I don't know how not to trust; how to turn that around. I don’t know how not to believe in people; to be tough and strong, not naive. Most days recently I feel like just giving up – not in a suicidal way – but just not trying anymore to be a friend. I feel like I fail more than I succeed, and the more I try, the more I fail.
The bad stuff is easier to believe, the good things friends say are harder to remember. It’s easier to accept the names, the accusations, the pointed fingers, the insults, than it is to trust the praise and applause. It’s easier to knock ourselves out trying to be what we think people want than it is to just listen to God and be what He wants. It’s exhausting.
Have you ever had something that you know you should just let go of, stop, quit, give up; but you can’t? Do you avoid things, people; places that remind you of them, or do you just smile, buck-up and carry on? Do you ask mutual friends to quit mentioning them or do you crave just a bit of information so you can move through your day? Do you find yourself thinking of them and praying for them – for their health, accomplishments and welfare?

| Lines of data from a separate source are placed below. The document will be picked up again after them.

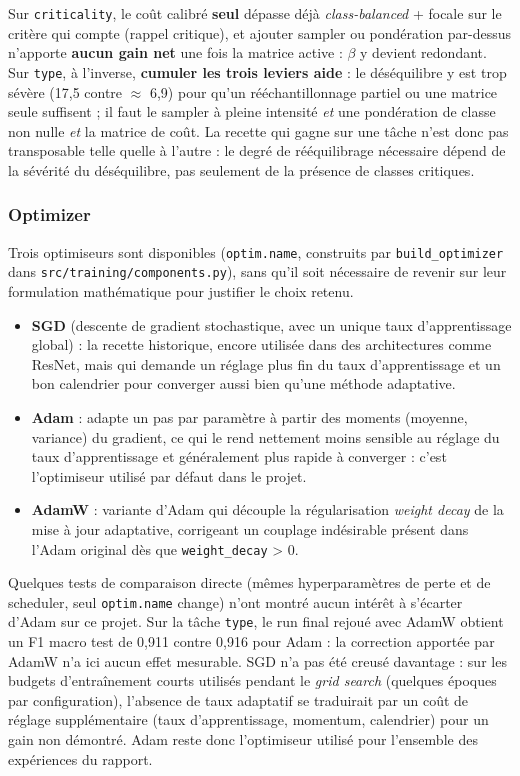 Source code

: Sur \texttt{criticality}, le coût calibré \textbf{seul} dépasse déjà \emph{class-balanced} + focale sur le critère qui compte (rappel critique), et ajouter sampler ou pondération par-dessus n’apporte \textbf{aucun gain net} une fois la matrice active : $\beta$ y devient redondant.
Sur \texttt{type}, à l’inverse, \textbf{cumuler les trois leviers aide} : le déséquilibre y est trop sévère (17,5 contre $\approx$ 6,9) pour qu’un rééchantillonnage partiel ou une matrice seule suffisent ; il faut le sampler à pleine intensité \emph{et} une pondération de classe non nulle \emph{et} la matrice de coût.
La recette qui gagne sur une tâche n’est donc pas transposable telle quelle à l’autre : le degré de rééquilibrage nécessaire dépend de la sévérité du déséquilibre, pas seulement de la présence de classes critiques.

\subsubsection{Optimizer}
\label{sec:optimizer}

Trois optimiseurs sont disponibles (\texttt{optim.name}, construits par \texttt{build\_optimizer} dans \texttt{src/training/components.py}), sans qu’il soit nécessaire de revenir sur leur formulation mathématique pour justifier le choix retenu.

\begin{itemize}
  \item \textbf{SGD} \parencite{bottou2010sgd} (descente de gradient stochastique, avec un unique taux d’apprentissage global) : la recette historique, encore utilisée dans des architectures comme ResNet, mais qui demande un réglage plus fin du taux d’apprentissage et un bon calendrier pour converger aussi bien qu’une méthode adaptative.
  \item \textbf{Adam} \parencite{kingma2015adam} : adapte un pas par paramètre à partir des moments (moyenne, variance) du gradient, ce qui le rend nettement moins sensible au réglage du taux d’apprentissage et généralement plus rapide à converger : c’est l’optimiseur utilisé par défaut dans le projet.
  \item \textbf{AdamW} \parencite{loshchilov2019decoupled} : variante d’Adam qui découple la régularisation \emph{weight decay} de la mise à jour adaptative, corrigeant un couplage indésirable présent dans l’Adam original dès que \texttt{weight\_decay} > 0.
\end{itemize}

Quelques tests de comparaison directe (mêmes hyperparamètres de perte et de scheduler, seul \texttt{optim.name} change) n’ont montré aucun intérêt à s’écarter d’Adam sur ce projet.
Sur la tâche \texttt{type}, le run final rejoué avec AdamW obtient un F1 macro test de 0,911 contre 0,916 pour Adam : la correction apportée par AdamW n’a ici aucun effet mesurable.
SGD n’a pas été creusé davantage : sur les budgets d’entraînement courts utilisés pendant le \emph{grid search} (quelques époques par configuration), l’absence de taux adaptatif se traduirait par un coût de réglage supplémentaire (taux d’apprentissage, momentum, calendrier) pour un gain non démontré.
Adam reste donc l’optimiseur utilisé pour l’ensemble des expériences du rapport.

Why is it so hard to quit on other people but so easy to quit on yourself? We give others the benefit of the doubt but drag ourselves through the mud (and through the wringer) while we contemplate our blame in the loss.
I don’t want to say that all my friendships have taken bad turns this year; I’ve made some new friends, strengthened some existing friendships and kept some old (I prefer ‘experienced’) friendships intact. What is the difference in these relationships that I missed with the lost ones? What variations kept these friendships while others crashed and burned? Was it them? Was it me? Why are some able to maintain a friendship through thick and thin but others are only for a few seasons in our lives?
I’m going to assume that the difference is not something I can discover or even change. I’m going to have to assume that the difference is something that wouldn’t have mattered – the relationship followed the path it was supposed to and was only for a season; not a lifetime.
In trying to change my outlook on the losses, a song has been playing in my head (and, oddly enough on the radio) from Casting Crowns. The song talks about listening to the voice of God instead of the voices of others that try to lead us astray or distract us from the voice of truth. The chorus of the song says:
But the voice of truth tells me a different story
The voice of truth says, "Do not be afraid!"
The voice of truth says, "This is for My glory"
Out of all the voices calling out to me
I will choose to listen and believe the voice of truth
So my challenge will be to listen to God’s voice through my struggles with my relationships and NOT MINE (or others). I need to strive to listen to what God is telling me to learn; how I’m supposed to grow and change, based on HIS teachings, not others.
Proverbs 2:1-5 (ESV)
James 4:8
Draw close to God, and he will draw close to you.